As I closed my eyes and did the Main Squeeze, a bystander gasped, “Oooh! He’s moving it back and forth!” I peeked to see what was going on, and sure enough, the ball was moving two steps forward each time I exhaled, and one step back each time I inhaled. That didn’t surprise me, since it is known that each time we inhale, cerebral processing speeds up, and each time we exhale, it slows down. It stands to reason, then, that if your exhalation is longer than your inhalation, as is often the case when one is deeply relaxed, the ball should forward, assuming that your opponent doesn’t use the same technique. Curiously enough, I noticed that the ball advanced further and faster when I was squeezing my index finger than when I was squeezing my thumb. I soon was squeezing my index only, with ever better results.

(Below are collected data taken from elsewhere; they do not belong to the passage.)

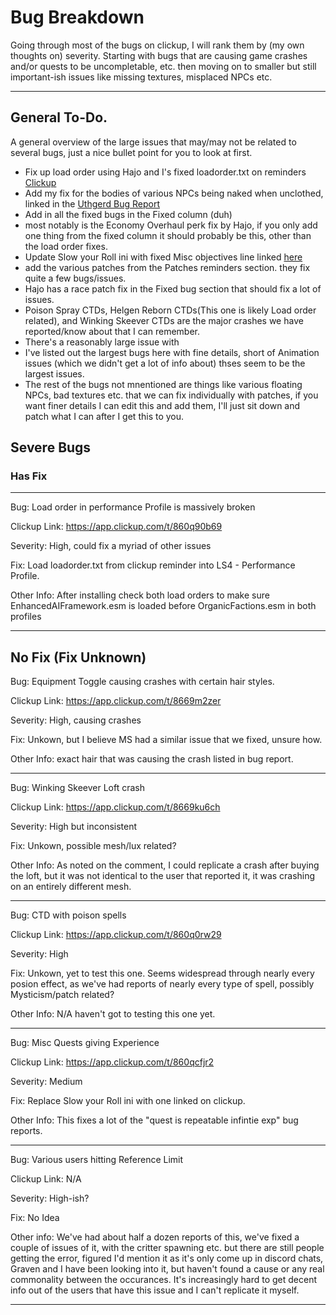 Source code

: 
# Bug Breakdown

Going through most of the bugs on clickup, I will rank them by (my own thoughts on) severity. Starting with bugs that are causing game crashes and/or quests to be uncompletable, etc. then moving on to smaller but still important-ish issues like missing textures, misplaced NPCs etc.

---

## General To-Do.


A general overview of the large issues that may/may not be related to several bugs, just a nice bullet point for you to look at first.

- Fix up load order using Hajo and I's fixed loadorder.txt on reminders [Clickup](https://app.clickup.com/t/860q90b69)
- Add my fix for the bodies of various NPCs being naked when unclothed, linked in the [Uthgerd Bug Report](https://app.clickup.com/t/863g428f9)
- Add in all the fixed bugs in the Fixed column (duh)
- most notably is the Economy Overhaul perk fix by Hajo, if you only add one thing from the fixed column it should probably be this, other than the load order fixes.
- Update Slow your Roll ini with fixed Misc objectives line linked [here](https://app.clickup.com/t/860qcfjr2)
- add the various patches from the Patches reminders section. they fix quite a few bugs/issues.
- Hajo has a race patch fix in the Fixed bug section that should fix a lot of issues.
- Poison Spray CTDs, Helgen Reborn CTDs(This one is likely Load order related), and Winking Skeever CTDs are the major crashes we have reported/know about that I can remember.
- There's a reasonably large issue with 
- I've listed out the largest bugs here with fine details, short of Animation issues (which we didn't get a lot of info about) thses seem to be the largest issues.
- The rest of the bugs not mnentioned are things like various floating NPCs, bad textures etc. that we can fix individually with patches, if you want finer details I can edit this and add them, I'll just sit down and patch what I can after I get this to you.

## Severe Bugs


### Has Fix
---

Bug: Load order in performance Profile is massively broken

Clickup Link: https://app.clickup.com/t/860q90b69

Severity: High, could fix a myriad of other issues

Fix: Load loadorder.txt from clickup reminder into LS4 - Performance Profile.

Other Info: After installing check both load orders to make sure EnhancedAIFramework.esm is loaded before OrganicFactions.esm in both profiles

---


## No Fix (Fix Unknown)

Bug: Equipment Toggle causing crashes with certain hair styles.

Clickup Link: https://app.clickup.com/t/8669m2zer

Severity: High, causing crashes

Fix: Unkown, but I believe MS had a similar issue that we fixed, unsure how.

Other Info: exact hair that was causing the crash listed in bug report.

---

Bug: Winking Skeever Loft crash

Clickup Link: https://app.clickup.com/t/8669ku6ch

Severity: High but inconsistent

Fix: Unkown, possible mesh/lux related?

Other Info: As noted on the comment, I could replicate a crash after buying the loft, but it was not identical to the user that reported it, it was crashing on an 
entirely different mesh.

---

Bug: CTD with poison spells

Clickup Link: https://app.clickup.com/t/860q0rw29

Severity: High

Fix: Unkown, yet to test this one. Seems widespread through nearly every posion effect, as we've had reports of nearly every type of spell, possibly Mysticism/patch 
related?

Other Info: N/A haven't got to testing this one yet.

---

Bug: Misc Quests giving Experience

Clickup Link: https://app.clickup.com/t/860qcfjr2

Severity: Medium

Fix: Replace Slow your Roll ini with one linked on clickup.

Other Info: This fixes a lot of the "quest is repeatable infintie exp" bug reports.

---

Bug: Various users hitting Reference Limit

Clickup Link: N/A

Severity: High-ish?

Fix: No Idea

Other info: We've had about half a dozen reports of this, we've fixed a couple of issues of it, with the critter spawning etc. but there are still people getting the 
error, figured I'd mention it as it's only come up in discord chats, Graven and I have been looking into it, but haven't found a cause or any real commonality between the occurances. It's increasingly hard to get decent info out of the users that have this issue and I can't replicate it myself.

---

Eventually my young friend got tired of being shredded both lengthwise and and crosswise, and got up to leave. “What are you, some kind of mind-control guru?” he asked, with evident frustration, and even though that’s not really an accurate description of what I am, I said yes just to let him know that I was indeed playing with a stacked deck. Fair’s fair, after all. He seemed happy with my admission, and slapped my palm affably as he departed.
I hung arond another half hour, locking brainwaves with a geeky graphic artist, a jet-lagged Danish fashion model, and a few nondescripts, dispatching each of them in turn. For the moment I was the king of the Mindball hill—until Mom showed up, that is. Who was Mom? Nobody special, just a pleasant, mild-mannered, graying lady of a certain age. Nobody special except to her thirteenish son, with whom she had scored major points by chauffering him in from Connecticut so he could scope out all the cool techno-toys at the Wired Store—exotic game consoles, 60 mph Vectrix electric mega-scooters, laser smoke-ring guns, mil-spec nightscopes, and such. While the son gear-gawked, Mom had wandered off on her own. Despite her apparent curiosity about Mindball, she insisted she really didn’t want to play, wasn’t good at games of any sort, too old for that sort of thing, and so on. Even so, she blew me away repeatedly—three games in a row, to be exact. The ball kept coming, and coming, and coming, and there was nothing I could do to stop it.
Finally, in desperation, I reverted to the very first DayTamer I ever created, a crossed-thumbs thingy which I used to call “The Healer.” (By a curious coincidence, a nearly identical technique is mentioned in the Talmud for averting demonic posession.) That, combined with some thought-squelching, upward-rolling eye movements, drew Mom and me even, with the Mindball crown shifting back and forth over the course of several games.
Then, Mom did a funny, Mom-like thing: she gave me some advice. She said, “I think it works better if your hands are apart.” Okay, I was willing to try. In the next game, I simply let my hands lie still in my lap, but Mom rolled right over me like a Wermacht tank column. But I had one more Mindball hack up my sleeve, a DayTamer called the “Downshift.” Resting my elbows on the table, hands raised with palms facing my eyes, I slowly inhaled, gently raising my head and doing a barely perceptible exanding movement of my fingers, sort of like a flower opening. Then as I slowly exhaled, I tipped my head forward, and let my fingers relax. It was the ultimate Mindball hack. When I did that, Mom didn’t have a chance against me, and neither did anyone else. “You see,” she graciously conceded, “I’m no good at games!”